» Dataset entries:
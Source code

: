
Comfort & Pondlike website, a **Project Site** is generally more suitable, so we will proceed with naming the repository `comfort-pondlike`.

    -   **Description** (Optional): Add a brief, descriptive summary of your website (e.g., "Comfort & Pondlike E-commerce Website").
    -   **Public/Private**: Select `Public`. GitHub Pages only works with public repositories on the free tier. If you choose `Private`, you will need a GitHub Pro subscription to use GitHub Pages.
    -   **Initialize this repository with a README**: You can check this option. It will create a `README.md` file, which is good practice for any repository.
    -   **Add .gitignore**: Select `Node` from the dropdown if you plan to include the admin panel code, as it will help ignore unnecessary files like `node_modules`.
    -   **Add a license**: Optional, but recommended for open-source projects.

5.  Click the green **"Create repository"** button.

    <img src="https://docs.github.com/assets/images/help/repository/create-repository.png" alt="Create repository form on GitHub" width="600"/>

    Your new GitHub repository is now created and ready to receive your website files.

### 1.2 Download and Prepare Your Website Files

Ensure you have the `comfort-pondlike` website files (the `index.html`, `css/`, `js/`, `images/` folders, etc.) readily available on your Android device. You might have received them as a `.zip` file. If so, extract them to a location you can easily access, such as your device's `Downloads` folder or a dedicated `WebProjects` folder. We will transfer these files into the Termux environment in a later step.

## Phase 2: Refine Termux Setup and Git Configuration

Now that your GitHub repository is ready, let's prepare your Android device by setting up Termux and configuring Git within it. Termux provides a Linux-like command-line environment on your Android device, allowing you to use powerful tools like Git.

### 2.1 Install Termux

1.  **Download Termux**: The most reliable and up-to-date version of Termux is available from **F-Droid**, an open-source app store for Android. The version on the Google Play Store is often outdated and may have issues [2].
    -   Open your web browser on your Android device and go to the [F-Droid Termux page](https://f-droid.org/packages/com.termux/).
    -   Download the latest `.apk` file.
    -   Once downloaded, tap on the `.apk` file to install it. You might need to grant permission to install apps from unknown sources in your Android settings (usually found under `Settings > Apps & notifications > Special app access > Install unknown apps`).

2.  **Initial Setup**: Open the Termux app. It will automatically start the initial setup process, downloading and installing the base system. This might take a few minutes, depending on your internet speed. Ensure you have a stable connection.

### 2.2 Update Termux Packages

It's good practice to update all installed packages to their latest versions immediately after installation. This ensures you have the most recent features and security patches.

» TASK GOAL:
Return exactly the lines above from the line that has "from the dropdown" through the line that has "Download the latest", inclusive, and nothing else.

» EXERCISE RESULT:
    -   **Add .gitignore**: Select `Node` from the dropdown if you plan to include the admin panel code, as it will help ignore unnecessary files like `node_modules`.
    -   **Add a license**: Optional, but recommended for open-source projects.

5.  Click the green **"Create repository"** button.

    <img src="https://docs.github.com/assets/images/help/repository/create-repository.png" alt="Create repository form on GitHub" width="600"/>

    Your new GitHub repository is now created and ready to receive your website files.

### 1.2 Download and Prepare Your Website Files

Ensure you have the `comfort-pondlike` website files (the `index.html`, `css/`, `js/`, `images/` folders, etc.) readily available on your Android device. You might have received them as a `.zip` file. If so, extract them to a location you can easily access, such as your device's `Downloads` folder or a dedicated `WebProjects` folder. We will transfer these files into the Termux environment in a later step.

## Phase 2: Refine Termux Setup and Git Configuration

Now that your GitHub repository is ready, let's prepare your Android device by setting up Termux and configuring Git within it. Termux provides a Linux-like command-line environment on your Android device, allowing you to use powerful tools like Git.

### 2.1 Install Termux

1.  **Download Termux**: The most reliable and up-to-date version of Termux is available from **F-Droid**, an open-source app store for Android. The version on the Google Play Store is often outdated and may have issues [2].
    -   Open your web browser on your Android device and go to the [F-Droid Termux page](https://f-droid.org/packages/com.termux/).
    -   Download the latest `.apk` file.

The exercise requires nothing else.